Tivoli had a few things to show off at an event in New York today, the first of which is called the Radio Silenz, the company's first stab at making headphones. If you're familiar with Tivoli's iconic radios, you'll notice that the headphones try to fit in with wood ear cups (it'll come in walnut, cherry, or black ash). Other than aesthetics, the headphones have active noise canceling and 40mm drivers. The noise cancellation is powered by a single AAA battery that's promised to get you up to 50 hours of battery life, and if you want to hear what people are saying around you, there's a "defeat" button on the control unit that turns off the noise cancellation and amplify ambient noise so you don't need to take off the headphones to hear someone talking to you — something that worked well in practice. We took a moment to listen to M83's "Midnight City" on the headphones, and while the noise cancelation made a noticeable difference, it's not enough to block out all sound. The music itself sounded quite good, with plenty of bass, while the highs and lows of the song were pulled off with aplomb. It'll be available next month for $159.99.
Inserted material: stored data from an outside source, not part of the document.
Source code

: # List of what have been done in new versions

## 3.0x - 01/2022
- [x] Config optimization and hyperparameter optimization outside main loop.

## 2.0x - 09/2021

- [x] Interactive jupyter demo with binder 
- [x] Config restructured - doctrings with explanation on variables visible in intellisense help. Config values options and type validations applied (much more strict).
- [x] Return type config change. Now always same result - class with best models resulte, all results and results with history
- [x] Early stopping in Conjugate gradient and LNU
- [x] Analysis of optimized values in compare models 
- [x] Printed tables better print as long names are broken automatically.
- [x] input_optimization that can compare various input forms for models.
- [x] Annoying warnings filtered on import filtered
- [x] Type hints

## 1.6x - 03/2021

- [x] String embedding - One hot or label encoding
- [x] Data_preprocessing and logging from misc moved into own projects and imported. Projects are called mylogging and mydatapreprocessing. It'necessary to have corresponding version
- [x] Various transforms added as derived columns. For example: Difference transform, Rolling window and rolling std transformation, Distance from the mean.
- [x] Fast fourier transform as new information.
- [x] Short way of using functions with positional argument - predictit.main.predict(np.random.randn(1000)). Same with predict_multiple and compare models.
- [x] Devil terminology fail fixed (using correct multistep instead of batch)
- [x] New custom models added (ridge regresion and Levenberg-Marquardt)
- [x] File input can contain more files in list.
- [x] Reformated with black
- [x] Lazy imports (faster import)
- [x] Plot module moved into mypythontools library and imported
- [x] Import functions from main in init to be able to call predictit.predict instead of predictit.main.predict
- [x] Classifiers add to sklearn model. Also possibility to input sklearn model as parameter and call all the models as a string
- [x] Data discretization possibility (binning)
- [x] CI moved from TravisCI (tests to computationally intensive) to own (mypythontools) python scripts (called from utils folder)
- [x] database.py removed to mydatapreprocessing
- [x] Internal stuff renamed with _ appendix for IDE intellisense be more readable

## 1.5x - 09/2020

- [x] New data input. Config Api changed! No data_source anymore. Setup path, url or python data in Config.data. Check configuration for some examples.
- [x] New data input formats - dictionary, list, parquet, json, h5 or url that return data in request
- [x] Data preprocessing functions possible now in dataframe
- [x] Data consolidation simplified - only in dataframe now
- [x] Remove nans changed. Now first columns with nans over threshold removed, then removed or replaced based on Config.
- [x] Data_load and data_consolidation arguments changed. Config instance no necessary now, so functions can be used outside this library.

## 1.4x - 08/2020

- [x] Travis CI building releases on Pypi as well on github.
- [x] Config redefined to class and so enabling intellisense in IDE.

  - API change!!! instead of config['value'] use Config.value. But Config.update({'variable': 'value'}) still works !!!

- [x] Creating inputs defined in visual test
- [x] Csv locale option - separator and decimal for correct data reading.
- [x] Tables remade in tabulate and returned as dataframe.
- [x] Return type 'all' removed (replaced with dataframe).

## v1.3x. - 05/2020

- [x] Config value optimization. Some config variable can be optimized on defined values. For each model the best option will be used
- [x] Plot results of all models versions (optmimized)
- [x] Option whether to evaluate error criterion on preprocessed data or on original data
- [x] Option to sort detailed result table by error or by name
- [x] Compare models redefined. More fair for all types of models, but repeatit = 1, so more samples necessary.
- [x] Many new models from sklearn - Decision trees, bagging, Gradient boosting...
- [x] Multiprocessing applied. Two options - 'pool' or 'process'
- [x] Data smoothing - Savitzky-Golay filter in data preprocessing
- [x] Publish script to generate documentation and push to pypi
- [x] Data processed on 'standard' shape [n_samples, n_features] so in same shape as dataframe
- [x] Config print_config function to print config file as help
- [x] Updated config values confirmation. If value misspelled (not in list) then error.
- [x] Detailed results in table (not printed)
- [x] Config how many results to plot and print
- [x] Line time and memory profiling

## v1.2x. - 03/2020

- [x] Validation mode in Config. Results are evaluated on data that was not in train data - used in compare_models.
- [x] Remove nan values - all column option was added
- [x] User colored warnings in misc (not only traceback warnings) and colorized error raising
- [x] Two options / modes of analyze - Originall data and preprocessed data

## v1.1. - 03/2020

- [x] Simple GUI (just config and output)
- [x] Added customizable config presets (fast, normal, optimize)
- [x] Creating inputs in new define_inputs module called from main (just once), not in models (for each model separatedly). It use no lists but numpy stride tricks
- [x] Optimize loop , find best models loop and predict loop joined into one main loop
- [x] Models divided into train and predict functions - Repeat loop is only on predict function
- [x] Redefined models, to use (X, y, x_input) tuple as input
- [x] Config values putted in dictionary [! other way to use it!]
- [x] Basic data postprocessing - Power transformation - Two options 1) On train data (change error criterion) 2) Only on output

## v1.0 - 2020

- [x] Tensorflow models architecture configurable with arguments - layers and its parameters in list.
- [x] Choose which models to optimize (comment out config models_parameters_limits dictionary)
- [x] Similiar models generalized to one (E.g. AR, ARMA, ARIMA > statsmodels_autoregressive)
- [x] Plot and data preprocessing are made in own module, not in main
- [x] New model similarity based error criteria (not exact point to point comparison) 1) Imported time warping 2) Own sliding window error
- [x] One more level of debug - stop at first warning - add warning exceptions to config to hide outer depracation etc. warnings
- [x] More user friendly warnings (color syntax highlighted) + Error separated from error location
Other than headphones, Tivoli is getting into Bluetooth audio. The company has updated its well-known desk radio to the Model One BT, and the company's portable, battery-powered radio has been replaced with the PAL BT. Both, of course, look the same as their predecessors, and the audio quality is unchanged, but they now support A2DP Bluetooth (2.1 + EDR) audio so you can wirelessly stream music from your phone to the radios up to an advertised maximum range of 30 feet. Both the Model One BT and the PAL BT will be available in late summer for $259.99 and $299.99, respectively. One new addition other than Bluetooth is an antenna on the back of both radios, which we're told works to improve reception from far-away stations. Lastly, Tivoli announced a Bluetooth receiver called the Blu Con that will let you stream audio wirelessly to any device (it doesn't need to be a Tivoli radio), and we're told that it will be available in every finish Tivoli has ever made their radios in, just in case you're looking to add Bluetooth to one of your old radios. You'll have to pay for style, though: it starts at $149.99, a good sight more than the similar HTC Car StereoClip. Oh, and if you're looking for something to stream to any of these devices, the company has just released the free Tivoli Radio app, which has a collection of 100 hand-picked radio stations. It's available now for iOS, and an Android version should be available soon.